Cohen found himself thrown into the role of mediator between the city's Muslims, the original Dutch population and other groups in the cultural and racial mix. Almost half Amsterdam's residents are of non-Western descent, a majority of them Muslims."Islam is here to stay, in this country, in this city (...) We have to deal with Islam as a fact, not whether we like it. So the real question is how to get on with each other." Cohen took pride in the fact that in Amsterdam no violence or arson occurred in response to the killing. By his visiting ethnic groups, organizing debates among religious leaders and his listening and promoting dialogue, he received from opponents the mocking nickname of "tea drinker" – an image that would be exploited by them when he returned in the Dutch national politics in 2010.

On 27 January 2006 Cohen announced he would be willing to serve a second term as mayor of Amsterdam. On 12 July 2006 the municipality of Amsterdam almost unanimously (Democrats 66 opposed, being in favour of an elected mayor) supported Cohen to prolong his career as a mayor after 15 January 2007 when his first term ended.

Cohen's politics towards ethnic minorities in Amsterdam was characterized by the slogan "keeping things together" (de boel bij elkaar houden). On 2 May 2006 Immigration Minister Rita Verdonk of the centre-right VVD accused Amsterdam of becoming a "banana republic" with a lax safety policy; she cited the criminal liquidations and the disturbance caused by young people as examples of this. However, in the yearly crime meter of the Algemeen Dagblad Amsterdam did not perform particularly badly in safety policy and crime fighting. One of the reasons for this was Cohen's targeted approach towards those who commit multiple crimes (veelplegers). Cohen stated that his policy which combines soft and hard approaches, fighting crime and fighting the causes of crime, was the key to his successful safety policy.

In 2006 Cohen was the runner-up in the award for World Mayor of 2006, behind Melbourne mayor John So, and ahead of Harrisburg mayor Stephen R. Reed.
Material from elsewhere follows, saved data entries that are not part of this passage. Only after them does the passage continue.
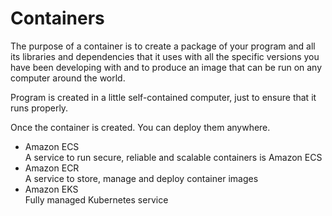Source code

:# Containers

The purpose of a container is to create a package of your program and all its libraries and dependencies that it uses with all the specific versions you have been developing with and to produce an image that can be run on any computer around the world.

Program is created in a little self-contained computer, just to ensure that it runs properly.

Once the container is created. You can deploy them anywhere.

* Amazon ECS\
  A service to run secure, reliable and scalable containers is Amazon ECS
* Amazon ECR\
  A service to store, manage and deploy container images
* Amazon EKS\
  Fully managed Kubernetes service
World Mayor praised Cohen's leadership following the murder of Theo van Gogh in 2004, and his efforts at bringing together the diverse population of Amsterdam.

In late 2007, Cohen moved to reduce prostitution in Amsterdam, following allegations that Hells Angels and other organized criminals had taken over the prostitution industry. The city council bought 18 buildings in the red light district De Wallen from Charlie Geerts in order to convert them into upscale establishments and revoked the license of the luxury brothel Yab Yum.

Leader of the Labour Party

On 12 March 2010, Wouter Bos resigned as leader of the Labour Party. Bos named Cohen as candidate for the position, which he accepted. At the subsequent elections, Cohen was a candidate for Prime Minister. He was expected to be a strong opponent to Geert Wilders and was described in the press as "authoritarian but enlightened." Exit polls showed the Labour Party as the second largest with 30 seats and 19.6% of the total vote. Eventually his opponent Mark Rutte of the VVD became the Prime Minister of the Netherlands.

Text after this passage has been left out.